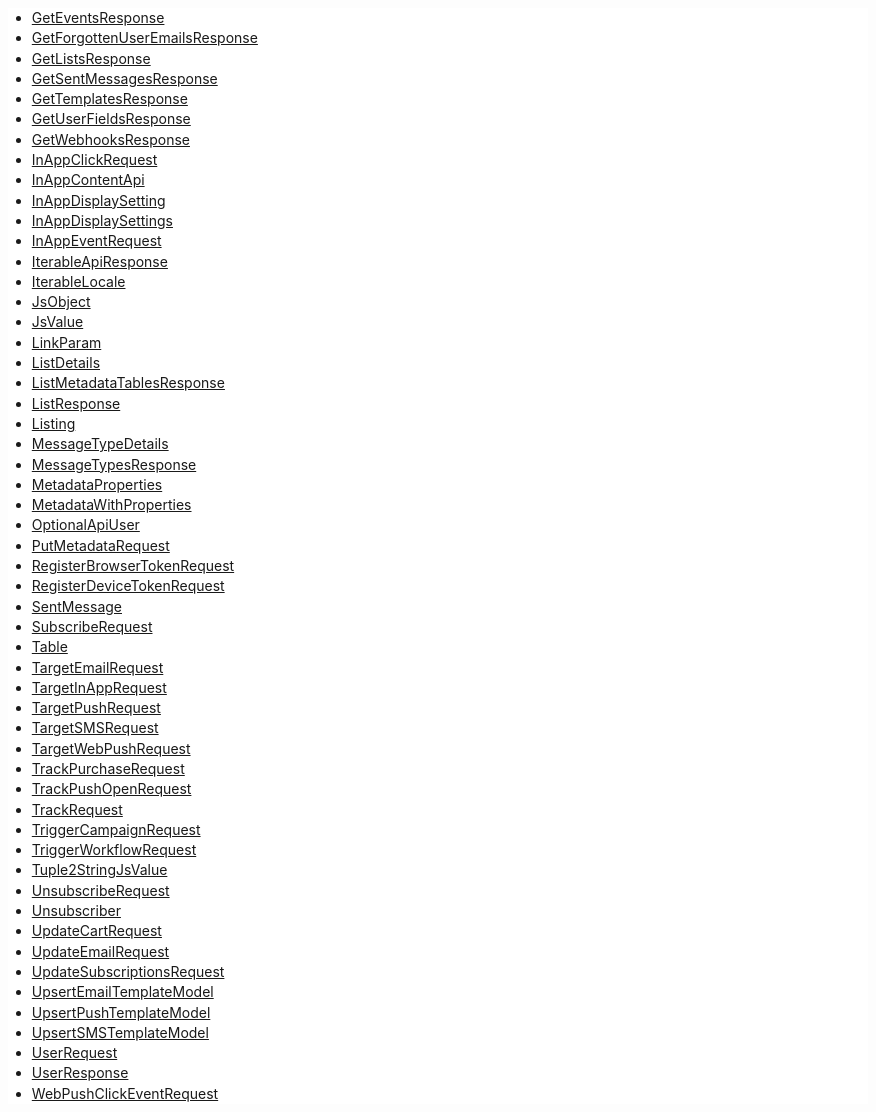  - [GetEventsResponse](docs/Model/GetEventsResponse.md)
 - [GetForgottenUserEmailsResponse](docs/Model/GetForgottenUserEmailsResponse.md)
 - [GetListsResponse](docs/Model/GetListsResponse.md)
 - [GetSentMessagesResponse](docs/Model/GetSentMessagesResponse.md)
 - [GetTemplatesResponse](docs/Model/GetTemplatesResponse.md)
 - [GetUserFieldsResponse](docs/Model/GetUserFieldsResponse.md)
 - [GetWebhooksResponse](docs/Model/GetWebhooksResponse.md)
 - [InAppClickRequest](docs/Model/InAppClickRequest.md)
 - [InAppContentApi](docs/Model/InAppContentApi.md)
 - [InAppDisplaySetting](docs/Model/InAppDisplaySetting.md)
 - [InAppDisplaySettings](docs/Model/InAppDisplaySettings.md)
 - [InAppEventRequest](docs/Model/InAppEventRequest.md)
 - [IterableApiResponse](docs/Model/IterableApiResponse.md)
 - [IterableLocale](docs/Model/IterableLocale.md)
 - [JsObject](docs/Model/JsObject.md)
 - [JsValue](docs/Model/JsValue.md)
 - [LinkParam](docs/Model/LinkParam.md)
 - [ListDetails](docs/Model/ListDetails.md)
 - [ListMetadataTablesResponse](docs/Model/ListMetadataTablesResponse.md)
 - [ListResponse](docs/Model/ListResponse.md)
 - [Listing](docs/Model/Listing.md)
 - [MessageTypeDetails](docs/Model/MessageTypeDetails.md)
 - [MessageTypesResponse](docs/Model/MessageTypesResponse.md)
 - [MetadataProperties](docs/Model/MetadataProperties.md)
 - [MetadataWithProperties](docs/Model/MetadataWithProperties.md)
 - [OptionalApiUser](docs/Model/OptionalApiUser.md)
 - [PutMetadataRequest](docs/Model/PutMetadataRequest.md)
 - [RegisterBrowserTokenRequest](docs/Model/RegisterBrowserTokenRequest.md)
 - [RegisterDeviceTokenRequest](docs/Model/RegisterDeviceTokenRequest.md)
 - [SentMessage](docs/Model/SentMessage.md)
 - [SubscribeRequest](docs/Model/SubscribeRequest.md)
 - [Table](docs/Model/Table.md)
 - [TargetEmailRequest](docs/Model/TargetEmailRequest.md)
 - [TargetInAppRequest](docs/Model/TargetInAppRequest.md)
 - [TargetPushRequest](docs/Model/TargetPushRequest.md)
 - [TargetSMSRequest](docs/Model/TargetSMSRequest.md)
 - [TargetWebPushRequest](docs/Model/TargetWebPushRequest.md)
 - [TrackPurchaseRequest](docs/Model/TrackPurchaseRequest.md)
 - [TrackPushOpenRequest](docs/Model/TrackPushOpenRequest.md)
 - [TrackRequest](docs/Model/TrackRequest.md)
 - [TriggerCampaignRequest](docs/Model/TriggerCampaignRequest.md)
 - [TriggerWorkflowRequest](docs/Model/TriggerWorkflowRequest.md)
 - [Tuple2StringJsValue](docs/Model/Tuple2StringJsValue.md)
 - [UnsubscribeRequest](docs/Model/UnsubscribeRequest.md)
 - [Unsubscriber](docs/Model/Unsubscriber.md)
 - [UpdateCartRequest](docs/Model/UpdateCartRequest.md)
 - [UpdateEmailRequest](docs/Model/UpdateEmailRequest.md)
 - [UpdateSubscriptionsRequest](docs/Model/UpdateSubscriptionsRequest.md)
 - [UpsertEmailTemplateModel](docs/Model/UpsertEmailTemplateModel.md)
 - [UpsertPushTemplateModel](docs/Model/UpsertPushTemplateModel.md)
 - [UpsertSMSTemplateModel](docs/Model/UpsertSMSTemplateModel.md)
 - [UserRequest](docs/Model/UserRequest.md)
 - [UserResponse](docs/Model/UserResponse.md)
 - [WebPushClickEventRequest](docs/Model/WebPushClickEventRequest.md)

------------------------------------

* _Aim of the exercise_:
What you return must be the lines above that run from the line with "- [SubscribeRequest](docs/Model/SubscribeRequest.md)" to the line with "- [TargetSMSRequest](docs/Model/TargetSMSRequest.md)", inclusive, each copied exactly.

* _Answer to the problem_:
 - [SubscribeRequest](docs/Model/SubscribeRequest.md)
 - [Table](docs/Model/Table.md)
 - [TargetEmailRequest](docs/Model/TargetEmailRequest.md)
 - [TargetInAppRequest](docs/Model/TargetInAppRequest.md)
 - [TargetPushRequest](docs/Model/TargetPushRequest.md)
 - [TargetSMSRequest](docs/Model/TargetSMSRequest.md)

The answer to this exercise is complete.